*** Begin section ***
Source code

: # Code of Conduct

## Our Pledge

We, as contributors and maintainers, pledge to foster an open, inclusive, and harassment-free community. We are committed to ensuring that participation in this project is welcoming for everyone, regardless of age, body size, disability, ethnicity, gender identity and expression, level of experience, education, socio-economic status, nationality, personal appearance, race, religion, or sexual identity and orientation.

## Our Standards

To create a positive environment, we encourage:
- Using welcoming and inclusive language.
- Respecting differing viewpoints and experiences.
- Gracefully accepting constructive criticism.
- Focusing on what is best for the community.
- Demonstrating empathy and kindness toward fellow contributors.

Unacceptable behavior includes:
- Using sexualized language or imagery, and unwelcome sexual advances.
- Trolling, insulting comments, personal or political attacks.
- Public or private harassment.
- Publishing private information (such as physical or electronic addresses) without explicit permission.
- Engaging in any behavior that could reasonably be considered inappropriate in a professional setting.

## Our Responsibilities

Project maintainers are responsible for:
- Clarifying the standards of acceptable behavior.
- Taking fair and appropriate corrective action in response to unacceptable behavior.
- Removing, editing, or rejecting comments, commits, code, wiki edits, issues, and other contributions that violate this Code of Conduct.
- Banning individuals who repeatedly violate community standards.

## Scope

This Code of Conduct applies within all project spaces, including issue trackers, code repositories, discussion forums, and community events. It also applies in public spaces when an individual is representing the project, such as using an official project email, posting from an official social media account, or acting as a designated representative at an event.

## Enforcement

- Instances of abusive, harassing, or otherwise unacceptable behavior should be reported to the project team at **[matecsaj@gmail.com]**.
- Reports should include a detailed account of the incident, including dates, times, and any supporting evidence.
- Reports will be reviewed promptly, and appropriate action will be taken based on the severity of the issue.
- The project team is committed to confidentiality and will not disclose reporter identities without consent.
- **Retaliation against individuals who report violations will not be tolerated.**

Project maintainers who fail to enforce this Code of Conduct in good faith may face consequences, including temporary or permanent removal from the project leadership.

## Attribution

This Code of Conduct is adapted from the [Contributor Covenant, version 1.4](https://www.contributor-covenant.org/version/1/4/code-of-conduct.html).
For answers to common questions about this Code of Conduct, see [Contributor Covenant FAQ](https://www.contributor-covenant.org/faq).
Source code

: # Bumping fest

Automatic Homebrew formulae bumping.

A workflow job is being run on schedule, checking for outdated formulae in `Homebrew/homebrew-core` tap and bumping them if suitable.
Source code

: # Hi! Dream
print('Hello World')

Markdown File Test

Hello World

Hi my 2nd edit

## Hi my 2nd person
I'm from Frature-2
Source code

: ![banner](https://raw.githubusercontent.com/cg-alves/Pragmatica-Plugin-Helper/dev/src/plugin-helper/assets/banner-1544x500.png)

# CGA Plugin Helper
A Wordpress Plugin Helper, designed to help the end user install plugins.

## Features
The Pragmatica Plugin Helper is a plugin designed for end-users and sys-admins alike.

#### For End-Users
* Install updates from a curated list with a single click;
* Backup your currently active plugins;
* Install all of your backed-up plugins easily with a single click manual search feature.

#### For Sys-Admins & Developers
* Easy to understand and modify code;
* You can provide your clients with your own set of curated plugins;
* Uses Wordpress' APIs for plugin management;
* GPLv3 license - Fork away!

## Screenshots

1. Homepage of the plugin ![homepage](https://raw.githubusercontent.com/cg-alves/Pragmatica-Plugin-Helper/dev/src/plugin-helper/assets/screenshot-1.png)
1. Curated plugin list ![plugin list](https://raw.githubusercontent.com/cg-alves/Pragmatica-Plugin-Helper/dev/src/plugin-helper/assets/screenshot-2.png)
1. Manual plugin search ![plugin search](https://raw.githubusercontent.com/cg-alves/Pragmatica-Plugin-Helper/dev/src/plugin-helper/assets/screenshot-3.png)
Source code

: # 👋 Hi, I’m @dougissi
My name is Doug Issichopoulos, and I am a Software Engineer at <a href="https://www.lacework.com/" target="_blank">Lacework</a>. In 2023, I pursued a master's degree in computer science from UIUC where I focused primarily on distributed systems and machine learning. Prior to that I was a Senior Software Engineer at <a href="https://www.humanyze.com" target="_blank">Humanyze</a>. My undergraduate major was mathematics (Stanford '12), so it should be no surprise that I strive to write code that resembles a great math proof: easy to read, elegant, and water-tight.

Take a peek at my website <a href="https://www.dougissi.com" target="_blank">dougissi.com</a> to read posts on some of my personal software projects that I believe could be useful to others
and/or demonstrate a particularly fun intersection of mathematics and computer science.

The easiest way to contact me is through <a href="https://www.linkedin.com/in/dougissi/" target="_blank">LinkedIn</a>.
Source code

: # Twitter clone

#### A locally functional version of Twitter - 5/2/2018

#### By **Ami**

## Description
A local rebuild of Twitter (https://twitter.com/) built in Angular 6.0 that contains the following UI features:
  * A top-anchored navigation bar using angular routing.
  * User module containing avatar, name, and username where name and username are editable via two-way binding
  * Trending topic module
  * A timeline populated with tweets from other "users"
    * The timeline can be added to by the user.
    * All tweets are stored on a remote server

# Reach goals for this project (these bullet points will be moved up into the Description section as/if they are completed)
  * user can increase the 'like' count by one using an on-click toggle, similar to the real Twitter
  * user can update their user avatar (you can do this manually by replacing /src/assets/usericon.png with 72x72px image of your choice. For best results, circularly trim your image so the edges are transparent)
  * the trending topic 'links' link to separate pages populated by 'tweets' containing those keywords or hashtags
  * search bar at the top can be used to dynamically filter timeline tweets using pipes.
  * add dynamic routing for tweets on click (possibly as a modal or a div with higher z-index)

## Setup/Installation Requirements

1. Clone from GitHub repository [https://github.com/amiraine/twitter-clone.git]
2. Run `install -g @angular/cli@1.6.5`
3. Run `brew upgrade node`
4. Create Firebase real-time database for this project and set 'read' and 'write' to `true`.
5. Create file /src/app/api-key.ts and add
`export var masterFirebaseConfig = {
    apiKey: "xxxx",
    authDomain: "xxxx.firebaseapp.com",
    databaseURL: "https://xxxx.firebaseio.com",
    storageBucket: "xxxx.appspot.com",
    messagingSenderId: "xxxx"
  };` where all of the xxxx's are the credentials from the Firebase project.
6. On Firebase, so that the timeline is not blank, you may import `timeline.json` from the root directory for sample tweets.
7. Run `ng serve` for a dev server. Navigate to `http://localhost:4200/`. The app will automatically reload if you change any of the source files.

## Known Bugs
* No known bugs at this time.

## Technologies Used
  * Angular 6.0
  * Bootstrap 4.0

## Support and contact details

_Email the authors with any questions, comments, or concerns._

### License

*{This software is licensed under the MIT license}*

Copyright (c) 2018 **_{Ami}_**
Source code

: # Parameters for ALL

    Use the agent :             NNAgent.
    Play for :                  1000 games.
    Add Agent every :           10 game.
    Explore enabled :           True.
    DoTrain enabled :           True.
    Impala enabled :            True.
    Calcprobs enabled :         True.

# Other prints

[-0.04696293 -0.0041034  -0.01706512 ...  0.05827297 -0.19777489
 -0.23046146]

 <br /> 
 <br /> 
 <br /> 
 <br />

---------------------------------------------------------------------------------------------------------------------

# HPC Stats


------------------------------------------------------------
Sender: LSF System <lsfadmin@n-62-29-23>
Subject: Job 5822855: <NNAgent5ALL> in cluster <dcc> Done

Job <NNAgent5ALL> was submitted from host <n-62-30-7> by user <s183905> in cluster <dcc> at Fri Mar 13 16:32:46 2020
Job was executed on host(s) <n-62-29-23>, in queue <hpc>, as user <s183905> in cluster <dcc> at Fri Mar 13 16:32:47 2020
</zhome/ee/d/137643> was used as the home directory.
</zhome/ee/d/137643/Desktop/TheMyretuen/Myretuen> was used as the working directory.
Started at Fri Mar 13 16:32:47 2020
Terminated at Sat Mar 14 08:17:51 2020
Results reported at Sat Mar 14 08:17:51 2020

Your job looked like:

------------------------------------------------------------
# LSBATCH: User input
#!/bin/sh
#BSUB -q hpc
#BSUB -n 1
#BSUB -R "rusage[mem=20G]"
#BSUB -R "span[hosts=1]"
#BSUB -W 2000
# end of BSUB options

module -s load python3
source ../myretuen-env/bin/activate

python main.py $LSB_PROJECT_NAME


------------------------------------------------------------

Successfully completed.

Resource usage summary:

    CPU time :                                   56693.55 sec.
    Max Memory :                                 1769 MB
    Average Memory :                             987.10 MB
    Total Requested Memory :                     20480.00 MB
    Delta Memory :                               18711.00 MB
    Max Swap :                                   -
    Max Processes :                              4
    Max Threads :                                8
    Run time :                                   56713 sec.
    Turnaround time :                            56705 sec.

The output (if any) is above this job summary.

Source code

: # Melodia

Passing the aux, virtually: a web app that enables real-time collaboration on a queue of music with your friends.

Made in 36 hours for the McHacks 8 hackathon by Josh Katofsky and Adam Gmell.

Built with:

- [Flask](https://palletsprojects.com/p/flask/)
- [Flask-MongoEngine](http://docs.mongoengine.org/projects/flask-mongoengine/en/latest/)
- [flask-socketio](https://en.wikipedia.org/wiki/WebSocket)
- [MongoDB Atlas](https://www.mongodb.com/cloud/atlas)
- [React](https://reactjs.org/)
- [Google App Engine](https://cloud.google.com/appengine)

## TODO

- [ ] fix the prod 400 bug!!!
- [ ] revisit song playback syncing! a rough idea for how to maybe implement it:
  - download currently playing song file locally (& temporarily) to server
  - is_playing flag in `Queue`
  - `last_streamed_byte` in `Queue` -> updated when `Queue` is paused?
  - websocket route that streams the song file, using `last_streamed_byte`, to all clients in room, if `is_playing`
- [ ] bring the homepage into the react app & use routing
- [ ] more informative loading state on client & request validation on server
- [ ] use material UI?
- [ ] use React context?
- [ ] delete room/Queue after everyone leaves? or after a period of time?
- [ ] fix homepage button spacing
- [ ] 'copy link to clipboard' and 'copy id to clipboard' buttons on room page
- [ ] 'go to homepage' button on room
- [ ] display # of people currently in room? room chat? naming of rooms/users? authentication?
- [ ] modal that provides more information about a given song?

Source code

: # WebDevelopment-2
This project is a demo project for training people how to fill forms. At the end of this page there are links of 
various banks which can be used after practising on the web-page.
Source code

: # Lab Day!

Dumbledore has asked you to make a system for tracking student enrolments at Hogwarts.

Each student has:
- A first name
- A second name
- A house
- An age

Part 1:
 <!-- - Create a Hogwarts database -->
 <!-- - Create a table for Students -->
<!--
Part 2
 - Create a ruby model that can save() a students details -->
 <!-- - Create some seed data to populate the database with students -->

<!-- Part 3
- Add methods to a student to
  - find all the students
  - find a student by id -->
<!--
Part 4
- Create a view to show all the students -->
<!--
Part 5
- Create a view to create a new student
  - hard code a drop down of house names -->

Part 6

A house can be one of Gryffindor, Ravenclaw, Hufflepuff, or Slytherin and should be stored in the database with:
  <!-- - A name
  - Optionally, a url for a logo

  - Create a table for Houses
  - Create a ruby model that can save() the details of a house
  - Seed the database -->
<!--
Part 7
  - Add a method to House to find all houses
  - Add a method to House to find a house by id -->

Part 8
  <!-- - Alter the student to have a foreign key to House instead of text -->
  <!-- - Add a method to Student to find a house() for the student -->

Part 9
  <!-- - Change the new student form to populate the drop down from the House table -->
*** End section ***
In restating the data, begin at its first line, reproduce each line word for word, and conclude with the line that contains "## Enforcement".

_RESPONSE TO THE EXERCISE_:
Source code

: # Code of Conduct

## Our Pledge

We, as contributors and maintainers, pledge to foster an open, inclusive, and harassment-free community. We are committed to ensuring that participation in this project is welcoming for everyone, regardless of age, body size, disability, ethnicity, gender identity and expression, level of experience, education, socio-economic status, nationality, personal appearance, race, religion, or sexual identity and orientation.

## Our Standards

To create a positive environment, we encourage:
- Using welcoming and inclusive language.
- Respecting differing viewpoints and experiences.
- Gracefully accepting constructive criticism.
- Focusing on what is best for the community.
- Demonstrating empathy and kindness toward fellow contributors.

Unacceptable behavior includes:
- Using sexualized language or imagery, and unwelcome sexual advances.
- Trolling, insulting comments, personal or political attacks.
- Public or private harassment.
- Publishing private information (such as physical or electronic addresses) without explicit permission.
- Engaging in any behavior that could reasonably be considered inappropriate in a professional setting.

## Our Responsibilities

Project maintainers are responsible for:
- Clarifying the standards of acceptable behavior.
- Taking fair and appropriate corrective action in response to unacceptable behavior.
- Removing, editing, or rejecting comments, commits, code, wiki edits, issues, and other contributions that violate this Code of Conduct.
- Banning individuals who repeatedly violate community standards.

## Scope

This Code of Conduct applies within all project spaces, including issue trackers, code repositories, discussion forums, and community events. It also applies in public spaces when an individual is representing the project, such as using an official project email, posting from an official social media account, or acting as a designated representative at an event.

## Enforcement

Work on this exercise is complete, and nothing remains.